寒天ゲル(AG)の力学的・熱的特性におよぼす豚皮由来コラーゲンペプチド(CP)の濃度と加熱温度の影響について破断特性,動的粘弾性,示差走査熱量測定(DSC)より検討した。CP水溶液を10℃まで冷却しても
G′と
G″の周波数依存性は液体の挙動を示した。AG-CPゲルの破断歪,破断応力,初期弾性率は添加濃度が20%以上に増えると減少した。AG(5 w/w%)は昇温DSC測定において,78.8℃に吸熱ピーク,降温 DSC測定において32.5℃に発熱ピークを示した。

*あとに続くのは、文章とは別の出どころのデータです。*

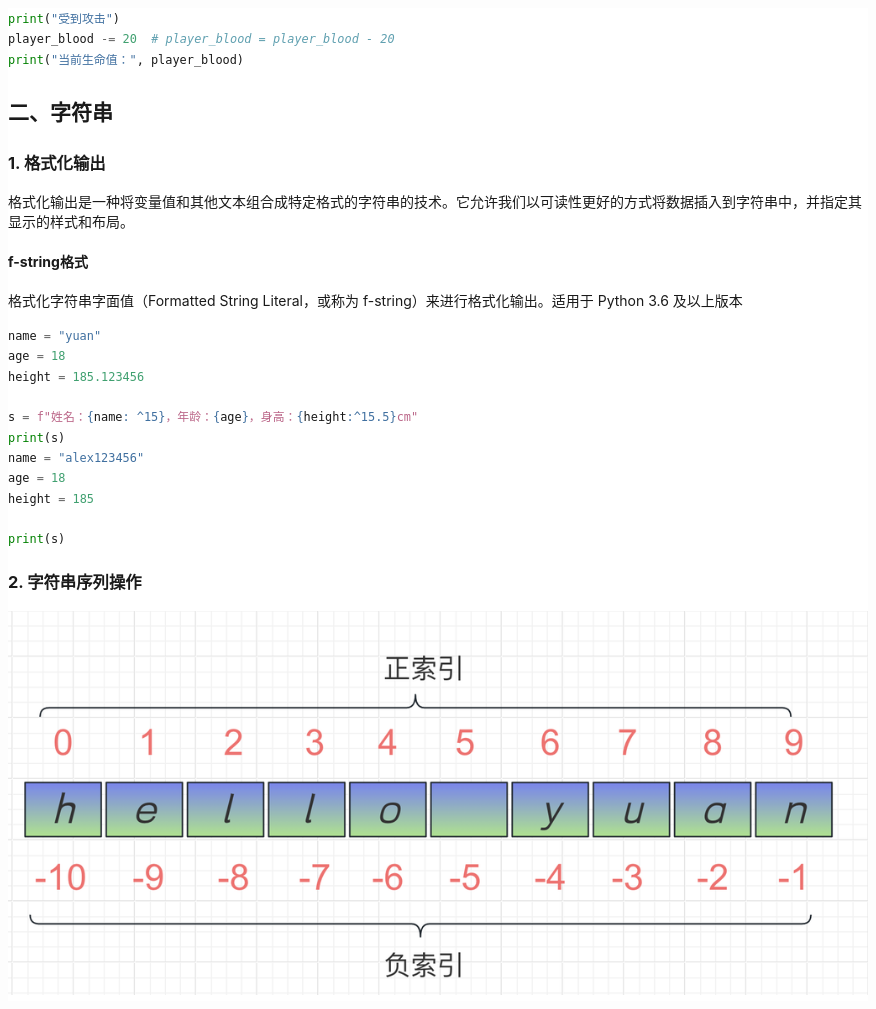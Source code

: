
 ```python
print("受到攻击")
player_blood -= 20  # player_blood = player_blood - 20
print("当前生命值：", player_blood)
```

## 二、字符串

### 1. 格式化输出

格式化输出是一种将变量值和其他文本组合成特定格式的字符串的技术。它允许我们以可读性更好的方式将数据插入到字符串中，并指定其显示的样式和布局。

#### f-string格式

格式化字符串字面值（Formatted String Literal，或称为 f-string）来进行格式化输出。适用于 Python 3.6 及以上版本

```python
name = "yuan"
age = 18
height = 185.123456

s = f"姓名：{name: ^15}，年龄：{age}，身高：{height:^15.5}cm"
print(s)
name = "alex123456"
age = 18
height = 185

print(s)
```

### 2. 字符串序列操作

![image-20231114173004507](./assets/image-20231114173004507-9954206.png)
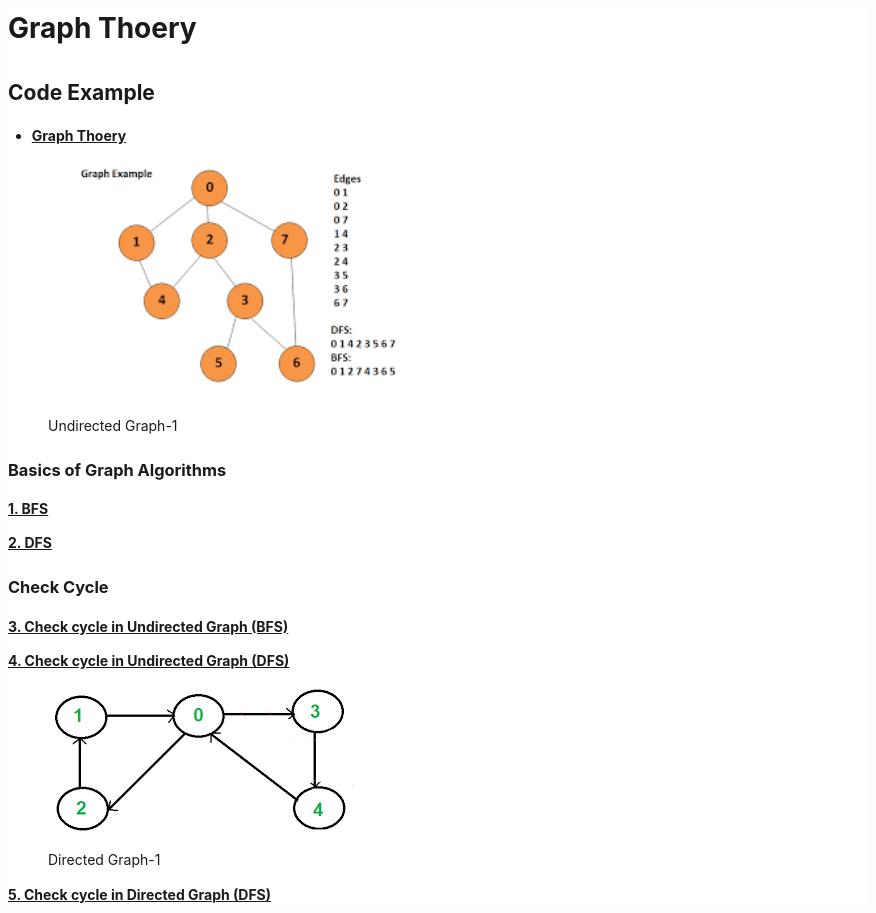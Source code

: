 # **Graph Thoery**

## Code Example

- **[Graph Thoery](Graph_Theory.cpp)**

<figure>
    <img src="img/images.png" alt="Graph" sizes="500" width="400" height="250" title="Ques 1">
    <figcaption >Undirected Graph-1</figcaption>
</figure>



### Basics of Graph Algorithms

**[1. BFS](1_BFS.cpp)**

**[2. DFS](2_DFS.cpp)**



### Check Cycle


**[3. Check cycle in Undirected Graph (BFS)](3_CheckCycle(BFS).cpp)**

**[4. Check cycle in Undirected Graph (DFS)](4_CheckCycle(DFS).cpp)**

<figure>
    <img src="img/download.png" alt="directed Graph" sizes="500" width="314" height="160">
    <figcaption>Directed Graph-1</figcaption>
</figure>



**[5. Check cycle in Directed Graph (DFS)](5_CheckCycleDirected(DFS).cpp)**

CP(30 w/w%)は,20.2℃付近に吸熱ピーク,10.0℃付近に発熱ピークを示した。AG 5 w/w%-CP 10~40 w/w%では,2つの吸熱ピークを示し,AG 5 w/w%-CP 50 w/w%では,ひとつの吸熱ピークを示した。CPがAGのゲル化を阻害することが推察された。
加熱温度による影響では,60℃および90℃ではCPの分子量変化は認められなかったが,90℃加熱AG-CPゲルは,60℃ゲルより貯蔵弾性率,破断歪はやや高かった。